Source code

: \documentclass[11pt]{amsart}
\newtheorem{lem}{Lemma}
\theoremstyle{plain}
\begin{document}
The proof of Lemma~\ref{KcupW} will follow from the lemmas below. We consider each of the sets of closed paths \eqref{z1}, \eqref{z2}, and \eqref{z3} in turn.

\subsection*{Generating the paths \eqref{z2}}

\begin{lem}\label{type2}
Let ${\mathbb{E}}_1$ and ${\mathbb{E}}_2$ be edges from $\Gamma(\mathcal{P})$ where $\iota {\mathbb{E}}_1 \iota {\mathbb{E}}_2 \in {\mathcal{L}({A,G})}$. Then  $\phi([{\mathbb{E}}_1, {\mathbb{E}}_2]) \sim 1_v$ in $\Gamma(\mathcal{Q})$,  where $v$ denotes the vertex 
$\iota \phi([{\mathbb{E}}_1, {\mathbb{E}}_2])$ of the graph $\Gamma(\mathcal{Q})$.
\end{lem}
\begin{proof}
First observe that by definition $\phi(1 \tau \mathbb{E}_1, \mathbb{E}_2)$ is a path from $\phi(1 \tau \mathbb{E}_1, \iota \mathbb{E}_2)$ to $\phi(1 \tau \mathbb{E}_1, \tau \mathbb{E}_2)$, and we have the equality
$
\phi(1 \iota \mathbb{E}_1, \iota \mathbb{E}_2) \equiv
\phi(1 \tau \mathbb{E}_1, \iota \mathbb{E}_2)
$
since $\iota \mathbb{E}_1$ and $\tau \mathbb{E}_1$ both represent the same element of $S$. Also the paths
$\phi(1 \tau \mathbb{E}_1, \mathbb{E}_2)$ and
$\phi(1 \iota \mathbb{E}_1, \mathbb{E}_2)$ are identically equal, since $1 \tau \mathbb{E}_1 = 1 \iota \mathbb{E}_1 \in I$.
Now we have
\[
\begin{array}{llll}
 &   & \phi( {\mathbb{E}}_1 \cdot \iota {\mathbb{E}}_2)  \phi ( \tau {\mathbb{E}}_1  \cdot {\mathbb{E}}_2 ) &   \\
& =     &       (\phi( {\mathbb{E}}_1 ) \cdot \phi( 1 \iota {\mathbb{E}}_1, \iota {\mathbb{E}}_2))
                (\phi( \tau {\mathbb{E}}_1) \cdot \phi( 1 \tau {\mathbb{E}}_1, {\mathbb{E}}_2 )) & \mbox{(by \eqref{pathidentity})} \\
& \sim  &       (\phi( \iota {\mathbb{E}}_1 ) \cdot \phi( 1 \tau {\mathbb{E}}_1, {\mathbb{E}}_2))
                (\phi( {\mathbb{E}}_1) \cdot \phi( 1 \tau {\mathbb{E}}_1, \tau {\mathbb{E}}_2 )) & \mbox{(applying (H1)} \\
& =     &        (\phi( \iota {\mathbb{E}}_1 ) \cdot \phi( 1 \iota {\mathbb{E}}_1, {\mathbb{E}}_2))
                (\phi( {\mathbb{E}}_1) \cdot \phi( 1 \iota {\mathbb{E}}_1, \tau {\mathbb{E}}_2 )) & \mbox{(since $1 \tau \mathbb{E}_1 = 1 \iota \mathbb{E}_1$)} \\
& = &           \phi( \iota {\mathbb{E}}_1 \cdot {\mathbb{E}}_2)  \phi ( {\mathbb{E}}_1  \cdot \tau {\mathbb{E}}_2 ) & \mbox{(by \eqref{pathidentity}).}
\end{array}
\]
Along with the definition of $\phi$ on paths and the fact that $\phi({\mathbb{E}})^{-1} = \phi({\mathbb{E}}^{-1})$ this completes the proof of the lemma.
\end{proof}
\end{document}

------------

#### [WHAT YOU SHOULD DO]
Would you please give the data above again, exactly as it appears?

#### [RESULT FOR THIS TASK]
Source code

: \documentclass[11pt]{amsart}
\newtheorem{lem}{Lemma}
\theoremstyle{plain}
\begin{document}
The proof of Lemma~\ref{KcupW} will follow from the lemmas below. We consider each of the sets of closed paths \eqref{z1}, \eqref{z2}, and \eqref{z3} in turn.

\subsection*{Generating the paths \eqref{z2}}

\begin{lem}\label{type2}
Let ${\mathbb{E}}_1$ and ${\mathbb{E}}_2$ be edges from $\Gamma(\mathcal{P})$ where $\iota {\mathbb{E}}_1 \iota {\mathbb{E}}_2 \in {\mathcal{L}({A,G})}$. Then  $\phi([{\mathbb{E}}_1, {\mathbb{E}}_2]) \sim 1_v$ in $\Gamma(\mathcal{Q})$,  where $v$ denotes the vertex 
$\iota \phi([{\mathbb{E}}_1, {\mathbb{E}}_2])$ of the graph $\Gamma(\mathcal{Q})$.
\end{lem}
\begin{proof}
First observe that by definition $\phi(1 \tau \mathbb{E}_1, \mathbb{E}_2)$ is a path from $\phi(1 \tau \mathbb{E}_1, \iota \mathbb{E}_2)$ to $\phi(1 \tau \mathbb{E}_1, \tau \mathbb{E}_2)$, and we have the equality
$
\phi(1 \iota \mathbb{E}_1, \iota \mathbb{E}_2) \equiv
\phi(1 \tau \mathbb{E}_1, \iota \mathbb{E}_2)
$
since $\iota \mathbb{E}_1$ and $\tau \mathbb{E}_1$ both represent the same element of $S$. Also the paths
$\phi(1 \tau \mathbb{E}_1, \mathbb{E}_2)$ and
$\phi(1 \iota \mathbb{E}_1, \mathbb{E}_2)$ are identically equal, since $1 \tau \mathbb{E}_1 = 1 \iota \mathbb{E}_1 \in I$.
Now we have
\[
\begin{array}{llll}
 &   & \phi( {\mathbb{E}}_1 \cdot \iota {\mathbb{E}}_2)  \phi ( \tau {\mathbb{E}}_1  \cdot {\mathbb{E}}_2 ) &   \\
& =     &       (\phi( {\mathbb{E}}_1 ) \cdot \phi( 1 \iota {\mathbb{E}}_1, \iota {\mathbb{E}}_2))
                (\phi( \tau {\mathbb{E}}_1) \cdot \phi( 1 \tau {\mathbb{E}}_1, {\mathbb{E}}_2 )) & \mbox{(by \eqref{pathidentity})} \\
& \sim  &       (\phi( \iota {\mathbb{E}}_1 ) \cdot \phi( 1 \tau {\mathbb{E}}_1, {\mathbb{E}}_2))
                (\phi( {\mathbb{E}}_1) \cdot \phi( 1 \tau {\mathbb{E}}_1, \tau {\mathbb{E}}_2 )) & \mbox{(applying (H1)} \\
& =     &        (\phi( \iota {\mathbb{E}}_1 ) \cdot \phi( 1 \iota {\mathbb{E}}_1, {\mathbb{E}}_2))
                (\phi( {\mathbb{E}}_1) \cdot \phi( 1 \iota {\mathbb{E}}_1, \tau {\mathbb{E}}_2 )) & \mbox{(since $1 \tau \mathbb{E}_1 = 1 \iota \mathbb{E}_1$)} \\
& = &           \phi( \iota {\mathbb{E}}_1 \cdot {\mathbb{E}}_2)  \phi ( {\mathbb{E}}_1  \cdot \tau {\mathbb{E}}_2 ) & \mbox{(by \eqref{pathidentity}).}
\end{array}
\]
Along with the definition of $\phi$ on paths and the fact that $\phi({\mathbb{E}})^{-1} = \phi({\mathbb{E}}^{-1})$ this completes the proof of the lemma.
\end{proof}
\end{document}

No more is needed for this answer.